OBJECTIVES: To investigate effects of IFN-γ on the vagal sensory neurons and the cough reflex.
METHODS: Effects of IFN-γ on the cough reflex were investigated in guinea pigs. Cellular immunofluorescence imaging, calcium imaging, and patch clamp techniques were used to study effects of IFN-γ in primary cultured rat vagal sensory neurons.
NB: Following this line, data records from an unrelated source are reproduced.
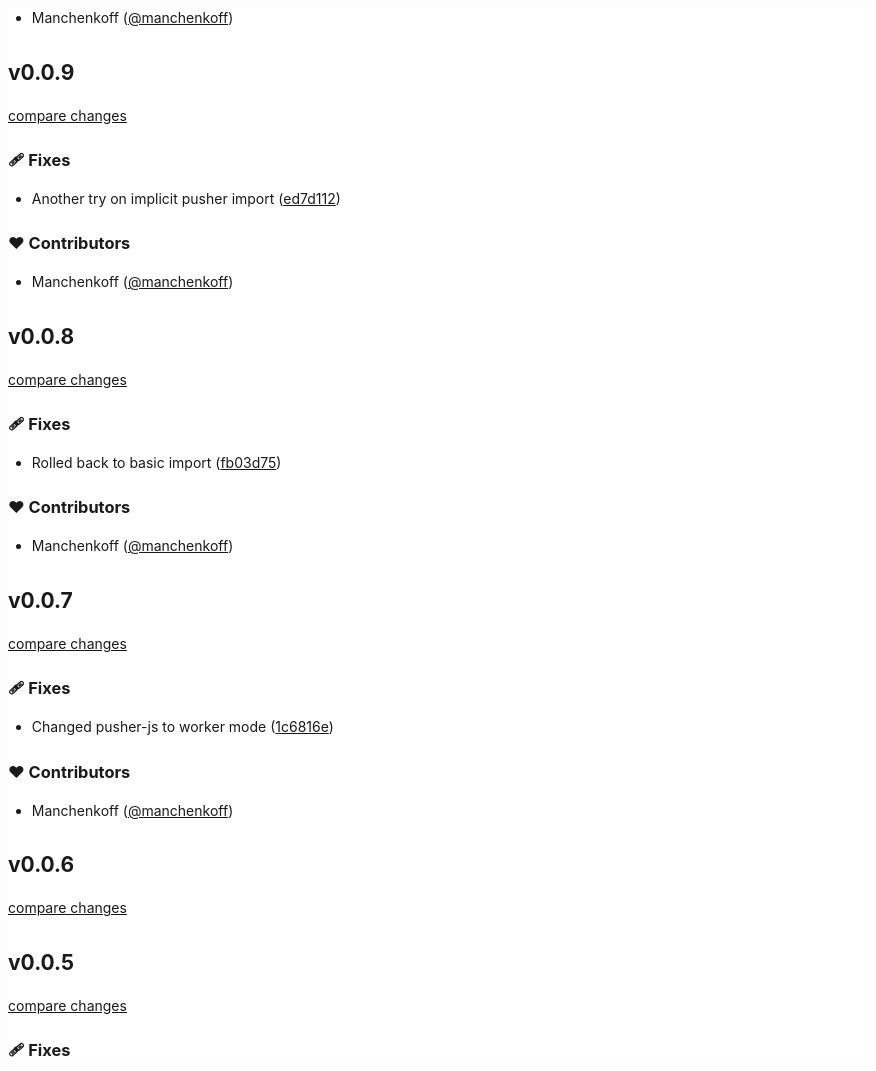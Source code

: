 - Manchenkoff ([@manchenkoff](http://github.com/manchenkoff))

## v0.0.9

[compare changes](https://github.com/manchenkoff/nuxt-laravel-echo/compare/v0.0.8...v0.0.9)

### 🩹 Fixes

- Another try on implicit pusher import ([ed7d112](https://github.com/manchenkoff/nuxt-laravel-echo/commit/ed7d112))

### ❤️ Contributors

- Manchenkoff ([@manchenkoff](http://github.com/manchenkoff))

## v0.0.8

[compare changes](https://github.com/manchenkoff/nuxt-laravel-echo/compare/v0.0.7...v0.0.8)

### 🩹 Fixes

- Rolled back to basic import ([fb03d75](https://github.com/manchenkoff/nuxt-laravel-echo/commit/fb03d75))

### ❤️ Contributors

- Manchenkoff ([@manchenkoff](http://github.com/manchenkoff))

## v0.0.7

[compare changes](https://github.com/manchenkoff/nuxt-laravel-echo/compare/v0.0.6...v0.0.7)

### 🩹 Fixes

- Changed pusher-js to worker mode ([1c6816e](https://github.com/manchenkoff/nuxt-laravel-echo/commit/1c6816e))

### ❤️ Contributors

- Manchenkoff ([@manchenkoff](http://github.com/manchenkoff))

## v0.0.6

[compare changes](https://github.com/manchenkoff/nuxt-laravel-echo/compare/v0.0.5...v0.0.6)

## v0.0.5

[compare changes](https://github.com/manchenkoff/nuxt-laravel-echo/compare/v0.0.4...v0.0.5)

### 🩹 Fixes
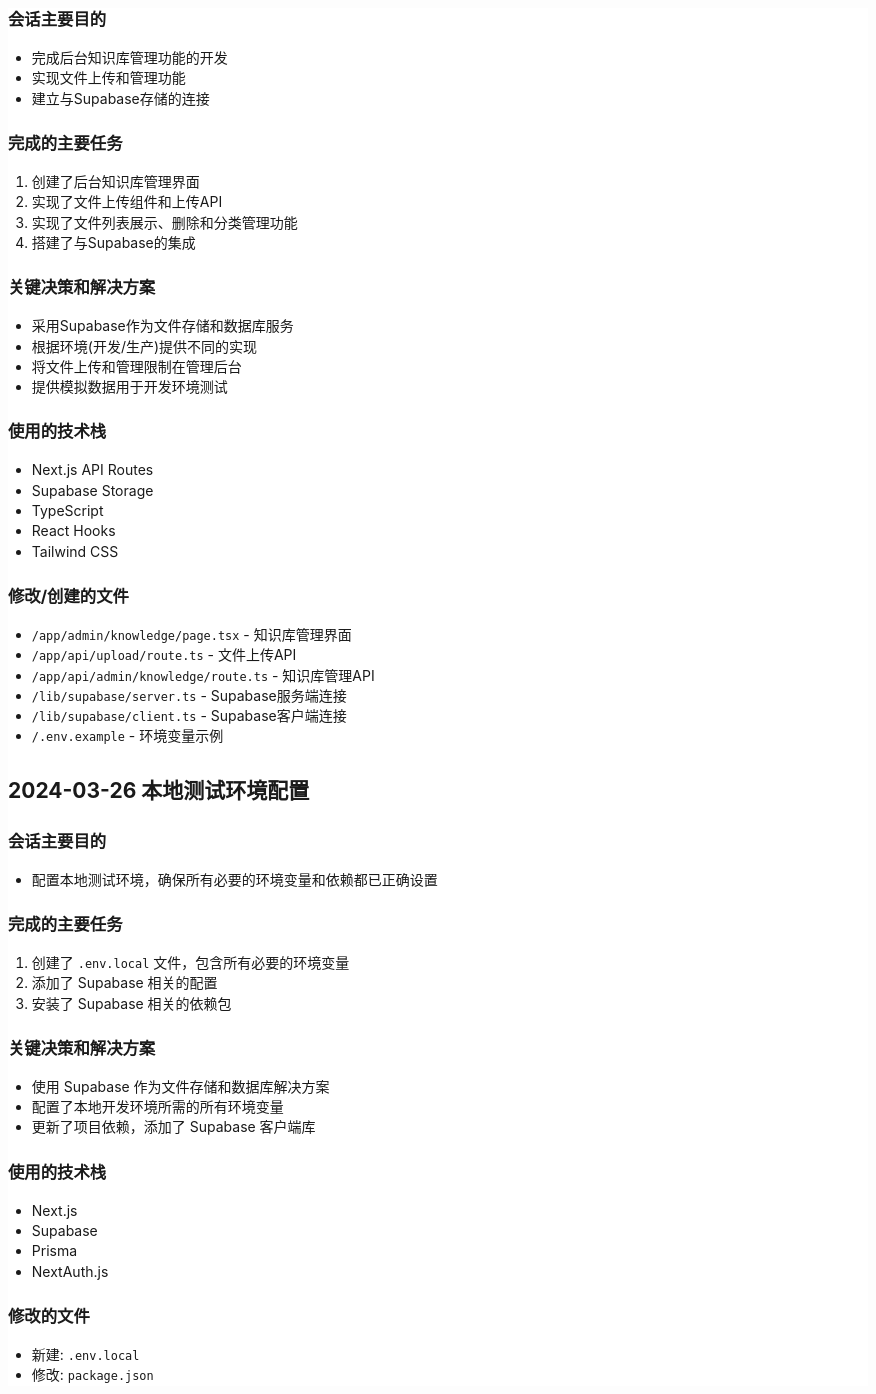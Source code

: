 ### 会话主要目的
- 完成后台知识库管理功能的开发
- 实现文件上传和管理功能
- 建立与Supabase存储的连接

### 完成的主要任务
1. 创建了后台知识库管理界面
2. 实现了文件上传组件和上传API
3. 实现了文件列表展示、删除和分类管理功能
4. 搭建了与Supabase的集成

### 关键决策和解决方案
- 采用Supabase作为文件存储和数据库服务
- 根据环境(开发/生产)提供不同的实现
- 将文件上传和管理限制在管理后台
- 提供模拟数据用于开发环境测试

### 使用的技术栈
- Next.js API Routes
- Supabase Storage
- TypeScript
- React Hooks
- Tailwind CSS

### 修改/创建的文件
- `/app/admin/knowledge/page.tsx` - 知识库管理界面
- `/app/api/upload/route.ts` - 文件上传API
- `/app/api/admin/knowledge/route.ts` - 知识库管理API
- `/lib/supabase/server.ts` - Supabase服务端连接
- `/lib/supabase/client.ts` - Supabase客户端连接
- `/.env.example` - 环境变量示例

## 2024-03-26 本地测试环境配置

### 会话主要目的
- 配置本地测试环境，确保所有必要的环境变量和依赖都已正确设置

### 完成的主要任务
1. 创建了 `.env.local` 文件，包含所有必要的环境变量
2. 添加了 Supabase 相关的配置
3. 安装了 Supabase 相关的依赖包

### 关键决策和解决方案
- 使用 Supabase 作为文件存储和数据库解决方案
- 配置了本地开发环境所需的所有环境变量
- 更新了项目依赖，添加了 Supabase 客户端库

### 使用的技术栈
- Next.js
- Supabase
- Prisma
- NextAuth.js

### 修改的文件
- 新建: `.env.local`
- 修改: `package.json` 
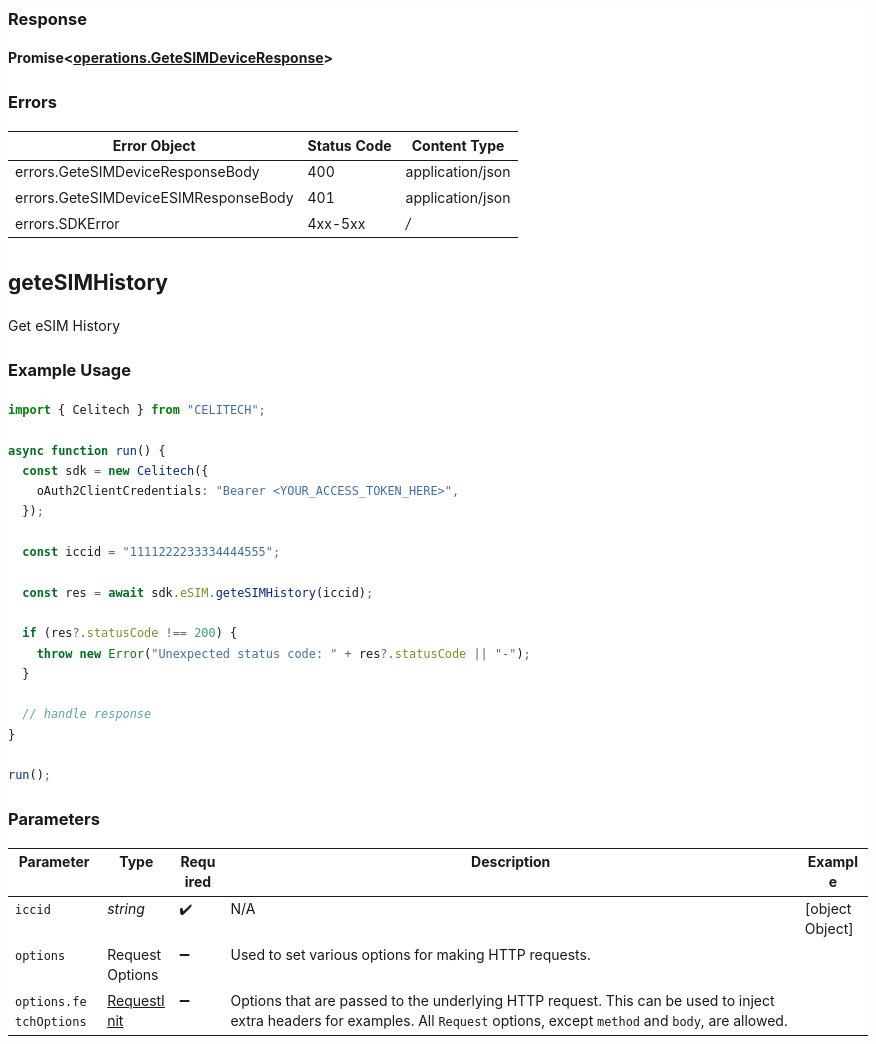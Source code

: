 
### Response

**Promise<[operations.GeteSIMDeviceResponse](../../models/operations/getesimdeviceresponse.md)>**
### Errors

| Error Object                         | Status Code                          | Content Type                         |
| ------------------------------------ | ------------------------------------ | ------------------------------------ |
| errors.GeteSIMDeviceResponseBody     | 400                                  | application/json                     |
| errors.GeteSIMDeviceESIMResponseBody | 401                                  | application/json                     |
| errors.SDKError                      | 4xx-5xx                              | */*                                  |

## geteSIMHistory

Get eSIM History

### Example Usage

```typescript
import { Celitech } from "CELITECH";

async function run() {
  const sdk = new Celitech({
    oAuth2ClientCredentials: "Bearer <YOUR_ACCESS_TOKEN_HERE>",
  });

  const iccid = "1111222233334444555";
  
  const res = await sdk.eSIM.geteSIMHistory(iccid);

  if (res?.statusCode !== 200) {
    throw new Error("Unexpected status code: " + res?.statusCode || "-");
  }
  
  // handle response
}

run();
```

### Parameters

| Parameter                                                                                                                                                                      | Type                                                                                                                                                                           | Required                                                                                                                                                                       | Description                                                                                                                                                                    | Example                                                                                                                                                                        |
| ------------------------------------------------------------------------------------------------------------------------------------------------------------------------------ | ------------------------------------------------------------------------------------------------------------------------------------------------------------------------------ | ------------------------------------------------------------------------------------------------------------------------------------------------------------------------------ | ------------------------------------------------------------------------------------------------------------------------------------------------------------------------------ | ------------------------------------------------------------------------------------------------------------------------------------------------------------------------------ |
| `iccid`                                                                                                                                                                        | *string*                                                                                                                                                                       | :heavy_check_mark:                                                                                                                                                             | N/A                                                                                                                                                                            | [object Object]                                                                                                                                                                |
| `options`                                                                                                                                                                      | RequestOptions                                                                                                                                                                 | :heavy_minus_sign:                                                                                                                                                             | Used to set various options for making HTTP requests.                                                                                                                          |                                                                                                                                                                                |
| `options.fetchOptions`                                                                                                                                                         | [RequestInit](https://developer.mozilla.org/en-US/docs/Web/API/Request/Request#options)                                                                                        | :heavy_minus_sign:                                                                                                                                                             | Options that are passed to the underlying HTTP request. This can be used to inject extra headers for examples. All `Request` options, except `method` and `body`, are allowed. |                                                                                                                                                                                |
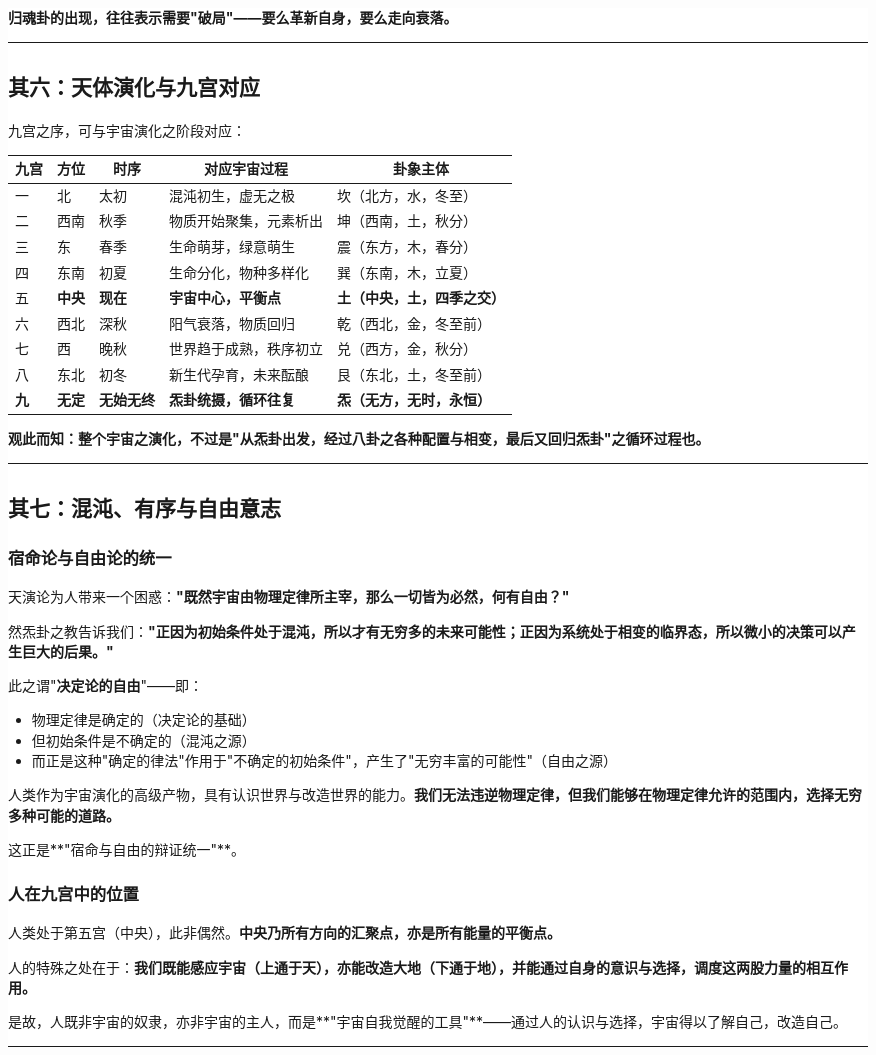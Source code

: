 **归魂卦的出现，往往表示需要"破局"——要么革新自身，要么走向衰落。**

---

## 其六：天体演化与九宫对应

九宫之序，可与宇宙演化之阶段对应：

|九宫|方位|时序|对应宇宙过程|卦象主体|
|---|---|---|---|---|
|一|北|太初|混沌初生，虚无之极|坎（北方，水，冬至）|
|二|西南|秋季|物质开始聚集，元素析出|坤（西南，土，秋分）|
|三|东|春季|生命萌芽，绿意萌生|震（东方，木，春分）|
|四|东南|初夏|生命分化，物种多样化|巽（东南，木，立夏）|
|五|**中央**|**现在**|**宇宙中心，平衡点**|**土（中央，土，四季之交）**|
|六|西北|深秋|阳气衰落，物质回归|乾（西北，金，冬至前）|
|七|西|晚秋|世界趋于成熟，秩序初立|兑（西方，金，秋分）|
|八|东北|初冬|新生代孕育，未来酝酿|艮（东北，土，冬至前）|
|**九**|**无定**|**无始无终**|**炁卦统摄，循环往复**|**炁（无方，无时，永恒）**|

**观此而知：整个宇宙之演化，不过是"从炁卦出发，经过八卦之各种配置与相变，最后又回归炁卦"之循环过程也。**

---

## 其七：混沌、有序与自由意志

### 宿命论与自由论的统一

天演论为人带来一个困惑：**"既然宇宙由物理定律所主宰，那么一切皆为必然，何有自由？"**

然炁卦之教告诉我们：**"正因为初始条件处于混沌，所以才有无穷多的未来可能性；正因为系统处于相变的临界态，所以微小的决策可以产生巨大的后果。"**

此之谓"**决定论的自由**"——即：

- 物理定律是确定的（决定论的基础）
- 但初始条件是不确定的（混沌之源）
- 而正是这种"确定的律法"作用于"不确定的初始条件"，产生了"无穷丰富的可能性"（自由之源）

人类作为宇宙演化的高级产物，具有认识世界与改造世界的能力。**我们无法违逆物理定律，但我们能够在物理定律允许的范围内，选择无穷多种可能的道路。**

这正是**"宿命与自由的辩证统一"**。

### 人在九宫中的位置

人类处于第五宫（中央），此非偶然。**中央乃所有方向的汇聚点，亦是所有能量的平衡点。**

人的特殊之处在于：**我们既能感应宇宙（上通于天），亦能改造大地（下通于地），并能通过自身的意识与选择，调度这两股力量的相互作用。**

是故，人既非宇宙的奴隶，亦非宇宙的主人，而是**"宇宙自我觉醒的工具"**——通过人的认识与选择，宇宙得以了解自己，改造自己。

---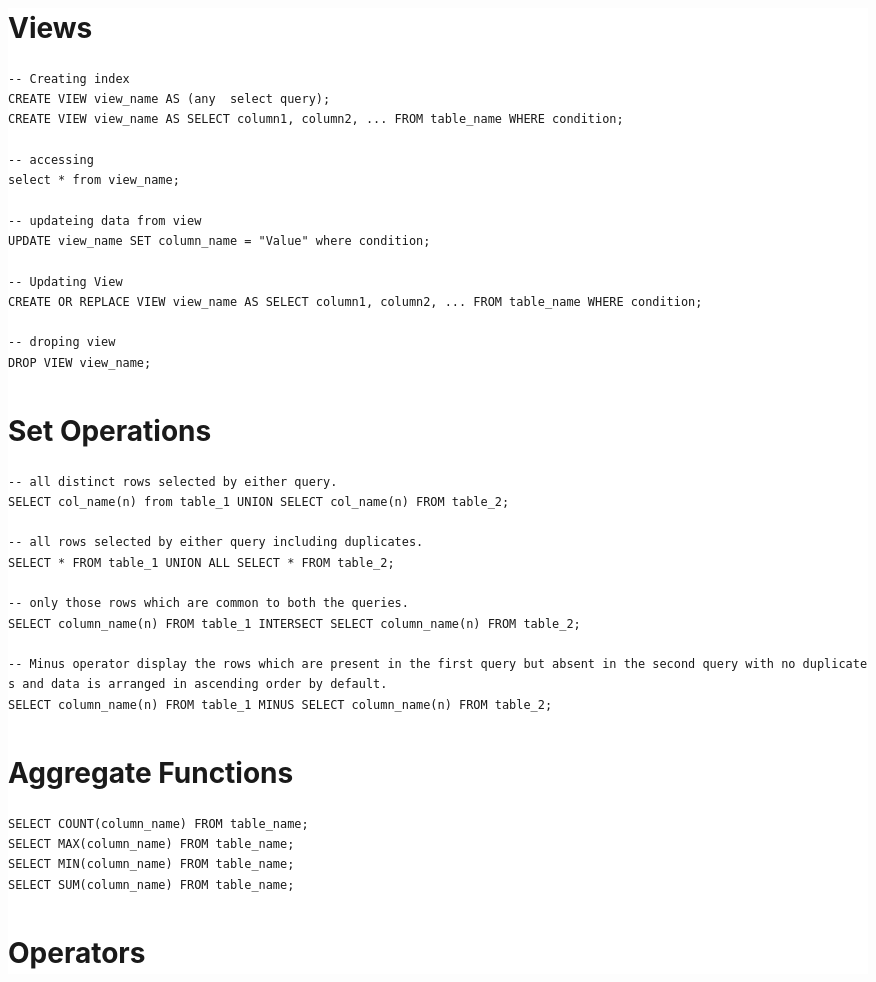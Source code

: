 # Views

```mysql
-- Creating index
CREATE VIEW view_name AS (any  select query);
CREATE VIEW view_name AS SELECT column1, column2, ... FROM table_name WHERE condition;

-- accessing 
select * from view_name;

-- updateing data from view
UPDATE view_name SET column_name = "Value" where condition;

-- Updating View
CREATE OR REPLACE VIEW view_name AS SELECT column1, column2, ... FROM table_name WHERE condition;

-- droping view
DROP VIEW view_name;
```

# Set Operations 

```mysql
-- all distinct rows selected by either query.
SELECT col_name(n) from table_1 UNION SELECT col_name(n) FROM table_2;

-- all rows selected by either query including duplicates.
SELECT * FROM table_1 UNION ALL SELECT * FROM table_2;

-- only those rows which are common to both the queries.
SELECT column_name(n) FROM table_1 INTERSECT SELECT column_name(n) FROM table_2;

-- Minus operator display the rows which are present in the first query but absent in the second query with no duplicates and data is arranged in ascending order by default.
SELECT column_name(n) FROM table_1 MINUS SELECT column_name(n) FROM table_2;
```



# Aggregate Functions

```mysql
SELECT COUNT(column_name) FROM table_name;
SELECT MAX(column_name) FROM table_name;
SELECT MIN(column_name) FROM table_name;
SELECT SUM(column_name) FROM table_name;
```

# Operators
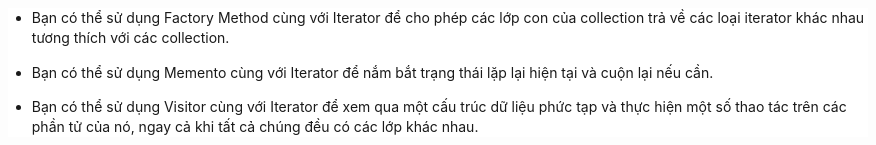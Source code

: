 - Bạn có thể sử dụng Factory Method cùng với Iterator để cho phép các lớp con của collection trả về các loại iterator khác nhau tương thích với các collection.

- Bạn có thể sử dụng Memento cùng với Iterator để nắm bắt trạng thái lặp lại hiện tại và cuộn lại nếu cần.

- Bạn có thể sử dụng Visitor cùng với Iterator để xem qua một cấu trúc dữ liệu phức tạp và thực hiện một số thao tác trên các phần tử của nó, ngay cả khi tất cả chúng đều có các lớp khác nhau.
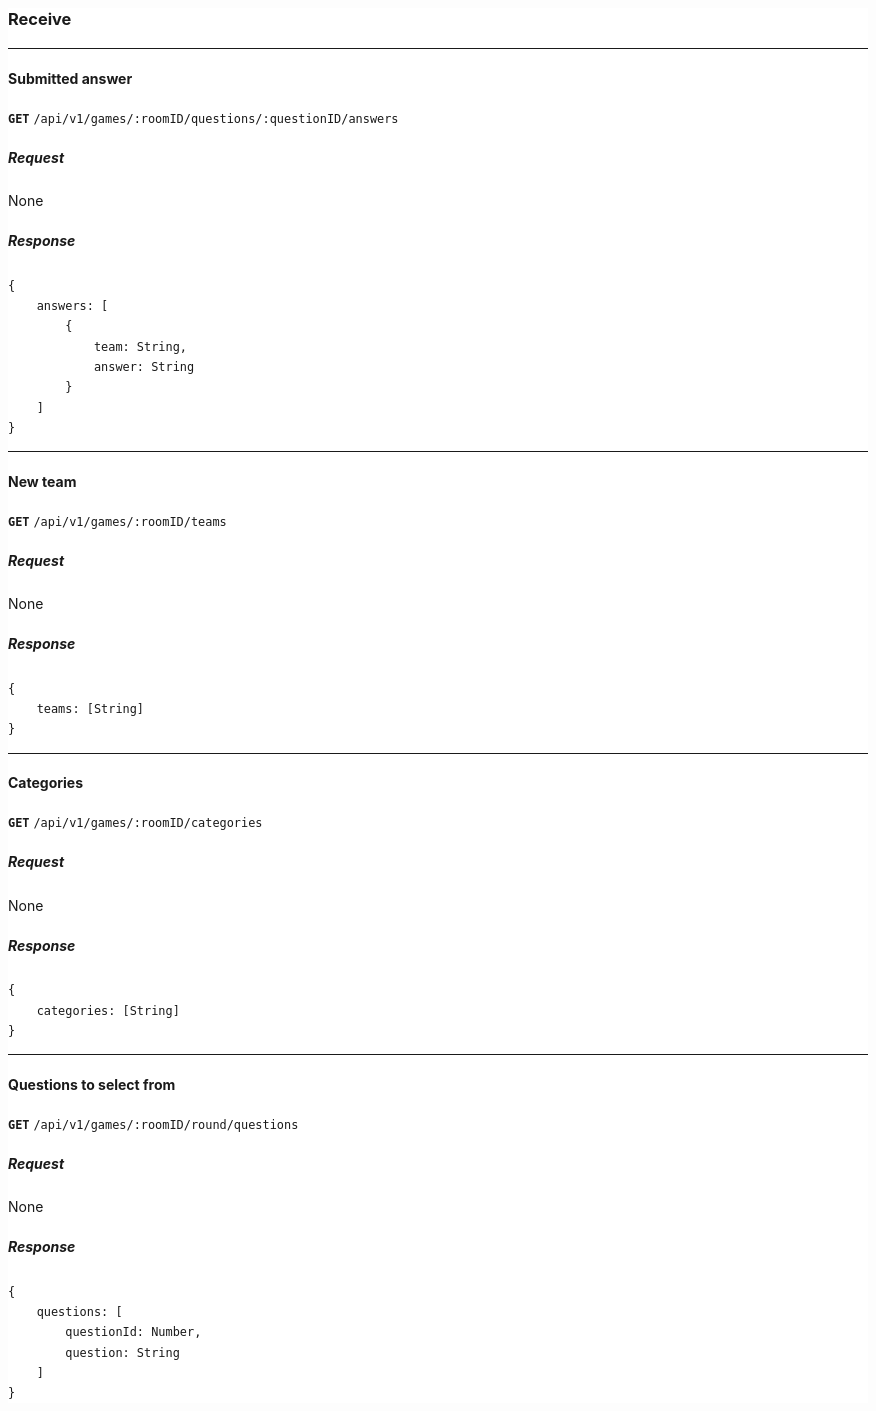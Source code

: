 ### Receive
---
#### Submitted answer
**`GET`** `/api/v1/games/:roomID/questions/:questionID/answers`
##### Request
None
##### Response
```
{
    answers: [
        {
            team: String,
            answer: String
        }
    ]
}
```
---
#### New team
**`GET`** `/api/v1/games/:roomID/teams`
##### Request
None
##### Response
```
{
    teams: [String]
}
```
---
#### Categories
**`GET`** `/api/v1/games/:roomID/categories`
##### Request
None
##### Response
```
{
    categories: [String]
}
```
---
#### Questions to select from
**`GET`** `/api/v1/games/:roomID/round/questions`
##### Request
None
##### Response
```
{
    questions: [
        questionId: Number,
        question: String
    ]
}
```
MEASUREMENTS AND MAIN RESULTS: Intratracheal instillation of IFN-γ enhanced the cough response to citric acid in vivo. IFN-γ significantly increased levels of phosphorylated signal transducer and activator of transcription-1 but not phosphorylated transient receptor potential vanilloid 1 in vitro. Not only did IFN-γ enhance the response of neurons to capsaicin and electric stimulation, but also it directly induced Ca2+ influx, membrane depolarization, and action potentials in neurons via the Janus kinase, protein kinase A, and α-amino-3-hydroxy-5-methyl-4-isoxazolepropionic acid pathways. However, IFN-γ did not elicit Ca2+ release from the endoplasmic reticulum via the phospholipase C pathway. Although IFN-γ-induced action potentials were suppressed by Ca2+ influx inhibitors, IFN-γ-induced Ca2+ influx was not altered by an inhibitor of rapid sodium channels.
CONCLUSIONS: The membrane potential in vagal sensory neurons may be depolarized by IFN-γ-induced Ca2+ influx. The depolarization of membrane potentials may enhance the cough reflex sensitivity and cause action potentials. IFN-γ may be a new target for treating cough hypersensitivity syndrome and postviral cough.